His nurse didn’t just sit there because they had it good and didn’t assume they would be okay. No, she started running because she wanted better, and didn’t want that to be his end like his father and grandfather’s unexpected death as well. However, she ended up being the one to hurt him the most. There I was a single mother that had been through a difficult marriage and divorce. Then just three years after our divorce, their father, my ex-husband at 38 years old died. Just like Jonathan’s unexpected death in the battle that day, I was left carrying the weight of our young two sons and I was on the run. I was running from fear, abuse, and destruction, just like she was. Praying that I would be able to protect my sons from the aftermath of the war we had just come out of.

So many women have lost their spouses, their children’s fathers voluntarily or involuntary and our children have been left crippled and lamed. These situations have placed many of our children in situations that have compromised them physically, mentally, emotionally, psychologically, and even financially. There are thousands of children in the foster care system because of being dropped like Mephibosheth. However, every child that enters the foster care systems story is not because the child was being abused, it might be like my situation because while I was trying to protect mine, the weight became so great: he was dropped. This was heartbreaking to me, but we could no longer coexist together.

In my situation and many others, it’s not what it looks like. This means there is much more to it than what you are seeing or may know. Things got bad. I had a young son before I got married and when my ex-husband left me and we divorced, before this happened, I would constantly let him know I was not taking the boys with me. I was struggling because now I had three young sons to raise alone. My weight was great. All hell broke out in my home as soon as he closed his eyes. My second, his oldest, was being a bad example to his brother. So, it wasn’t just one of them, it was two of them at the same time. It began to affect my youngest son the most mentally.

The more I tried to protect and get him help, which was documented for two years during this time, it just got worse. I couldn’t take it anymore. I exhausted all my resources and when things became physical from my youngest son after multiple encounters, I realized things had to change. I had to let go because he would no longer collaborate with me. He was brought into the foster care system, and I was assigned an attorney.
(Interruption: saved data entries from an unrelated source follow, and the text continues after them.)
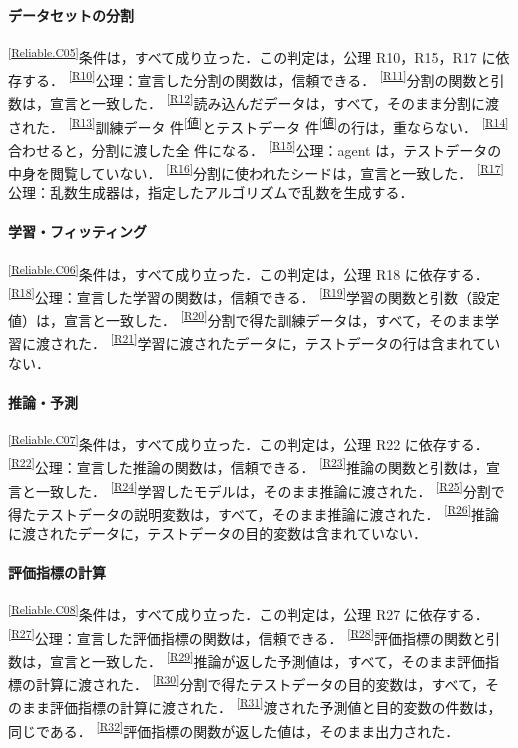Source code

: \documentclass[9pt,a4paper,twocolumn]{ltjsarticle}
\newcommand{\repositoryurl}{https://github.com/auto-res2/formal-first-diabetes-regression-5}
\newcommand{\schemaurl}{\repositoryurl/blob/\SchemaCommit/formal/claims.json}
\newcommand{\cid}[1]{\textsuperscript{\textsf{\scriptsize[\href{\schemaurl\#L\csname line#1\endcsname}{#1}]}}}
\newcommand{\val}[1]{\textsuperscript{\textsf{\scriptsize[\href{\schemaurl\#L\csname line#1\endcsname}{値}]}}}
\begin{document}
\paragraph{データセットの分割}
\cid{Reliable.C05}条件は，すべて成り立った．この判定は，公理 R10，R15，R17 に依存する．
\cid{R10}公理：宣言した分割の関数は，信頼できる．
\cid{R11}分割の関数と引数は，宣言と一致した．
\cid{R12}読み込んだデータは，すべて，そのまま分割に渡された．
\cid{R13}訓練データ \NTrain{} 件\val{observedTrainIndex}とテストデータ \NTest{} 件\val{observedTestIndex}の行は，重ならない．
\cid{R14}合わせると，分割に渡した全 \NSamples{} 件になる．
\cid{R15}公理：agent は，テストデータの中身を閲覧していない．
\cid{R16}分割に使われたシードは，宣言と一致した．
\cid{R17}公理：乱数生成器は，指定したアルゴリズムで乱数を生成する．

\paragraph{学習・フィッティング}
\cid{Reliable.C06}条件は，すべて成り立った．この判定は，公理 R18 に依存する．
\cid{R18}公理：宣言した学習の関数は，信頼できる．
\cid{R19}学習の関数と引数（設定値）は，宣言と一致した．
\cid{R20}分割で得た訓練データは，すべて，そのまま学習に渡された．
\cid{R21}学習に渡されたデータに，テストデータの行は含まれていない．

\paragraph{推論・予測}
\cid{Reliable.C07}条件は，すべて成り立った．この判定は，公理 R22 に依存する．
\cid{R22}公理：宣言した推論の関数は，信頼できる．
\cid{R23}推論の関数と引数は，宣言と一致した．
\cid{R24}学習したモデルは，そのまま推論に渡された．
\cid{R25}分割で得たテストデータの説明変数は，すべて，そのまま推論に渡された．
\cid{R26}推論に渡されたデータに，テストデータの目的変数は含まれていない．

\paragraph{評価指標の計算}
\cid{Reliable.C08}条件は，すべて成り立った．この判定は，公理 R27 に依存する．
\cid{R27}公理：宣言した評価指標の関数は，信頼できる．
\cid{R28}評価指標の関数と引数は，宣言と一致した．
\cid{R29}推論が返した予測値は，すべて，そのまま評価指標の計算に渡された．
\cid{R30}分割で得たテストデータの目的変数は，すべて，そのまま評価指標の計算に渡された．
\cid{R31}渡された予測値と目的変数の件数は，同じである．
\cid{R32}評価指標の関数が返した値は，そのまま出力された．
\end{document}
She spoke to me briefly on my first court date, having had some time to review my case. She said, “I know why you are here, but I also want you to know I am prepared to go to war for you.”
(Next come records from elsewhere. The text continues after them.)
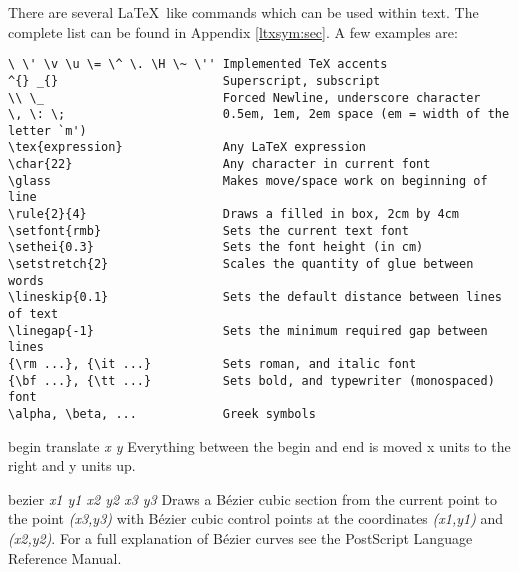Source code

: \begin{commanddescription}
  
  
  
  
 \index{\LaTeX} There are several \LaTeX \ like commands which can be used within text. The complete list can be found in Appendix \ref{ltxsym:sec}. A few examples are:

\begin{Verbatim}
\ \' \v \u \= \^ \. \H \~ \'' Implemented TeX accents
^{} _{}                       Superscript, subscript
\\ \_                         Forced Newline, underscore character
\, \: \;                      0.5em, 1em, 2em space (em = width of the letter `m')
\tex{expression}              Any LaTeX expression
\char{22}                     Any character in current font
\glass                        Makes move/space work on beginning of line
\rule{2}{4}                   Draws a filled in box, 2cm by 4cm
\setfont{rmb}                 Sets the current text font
\sethei{0.3}                  Sets the font height (in cm)
\setstretch{2}                Scales the quantity of glue between words
\lineskip{0.1}                Sets the default distance between lines of text
\linegap{-1}                  Sets the minimum required gap between lines
{\rm ...}, {\it ...}          Sets roman, and italic font
{\bf ...}, {\tt ...}          Sets bold, and typewriter (monospaced) font
\alpha, \beta, ...            Greek symbols
\end{Verbatim}

\item[{\sf begin translate {\it x y}}]
 Everything between the {\sf begin} and {\sf end} is moved
x units to the right and y units up.

\item[{\sf bezier {\it x1 y1 x2 y2 x3 y3}}]
Draws a B\'{e}zier cubic section from the current point to the point
{\it (x3,y3)} with B\'{e}zier cubic control points at the coordinates
{\it (x1,y1)} and {\it (x2,y2)}.  For a full explanation of B\'{e}zier curves
see the PostScript Language Reference Manual.



\end{commanddescription}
The moment I stood in front of the judge, he looked down and smiled at me and said, “Something is telling me you have done everything you can do. He had one request of me, and that was to never break my connection with my son. I didn’t, even when it became challenging. I was not charged with anything, but I went into the lion’s den for one year until God closed the mouth of the lions and cleared my name and reputation.
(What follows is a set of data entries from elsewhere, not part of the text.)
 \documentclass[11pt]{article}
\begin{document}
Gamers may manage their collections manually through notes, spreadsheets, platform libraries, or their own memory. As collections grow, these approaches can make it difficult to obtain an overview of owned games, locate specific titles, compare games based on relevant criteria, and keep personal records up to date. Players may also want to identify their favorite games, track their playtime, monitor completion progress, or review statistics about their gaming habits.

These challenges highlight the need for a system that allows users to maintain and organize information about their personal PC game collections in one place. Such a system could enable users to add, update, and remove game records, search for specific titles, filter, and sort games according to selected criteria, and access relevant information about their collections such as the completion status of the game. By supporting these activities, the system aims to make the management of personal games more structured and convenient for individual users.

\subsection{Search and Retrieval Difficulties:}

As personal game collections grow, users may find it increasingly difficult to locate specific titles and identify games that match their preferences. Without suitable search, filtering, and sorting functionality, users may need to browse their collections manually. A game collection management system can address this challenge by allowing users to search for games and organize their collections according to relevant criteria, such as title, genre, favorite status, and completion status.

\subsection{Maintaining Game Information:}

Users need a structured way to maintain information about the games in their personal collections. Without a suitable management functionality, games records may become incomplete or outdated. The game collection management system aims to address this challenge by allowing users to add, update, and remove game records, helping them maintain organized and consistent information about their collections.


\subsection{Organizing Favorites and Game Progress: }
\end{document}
One day, I will share my testimony to encourage and strength other parents and youth, and my youngest son will as well. God will get the glory out of his life. The gates of hell did not prevail against me because of my relationship with Christ. God has not forgotten every Mephibosheth. Just like he caused King David to remember Mephibosheth, God is raising you like King David that will bring our sons to the king’s table, and they will be reminded who God has called them to be. They are royalty. They will be delivered from thinking they are nothing but a dog as he said because the enemy has stolen their fathers and caused them to be displaced. King David divinely restored everything to Mephibosheth that he should have had, and God is going to do the same for many young men.

2 Samuel 4:4 And Jonathan, Saul's son, had a son that was lame of his feet. He was five years old when the tidings came of Saul and Jonathan out of Jezreel, and his nurse took him up, and fled: and it happened, as she made haste to flee, that he fell, and became lame. And his name was Mephibosheth.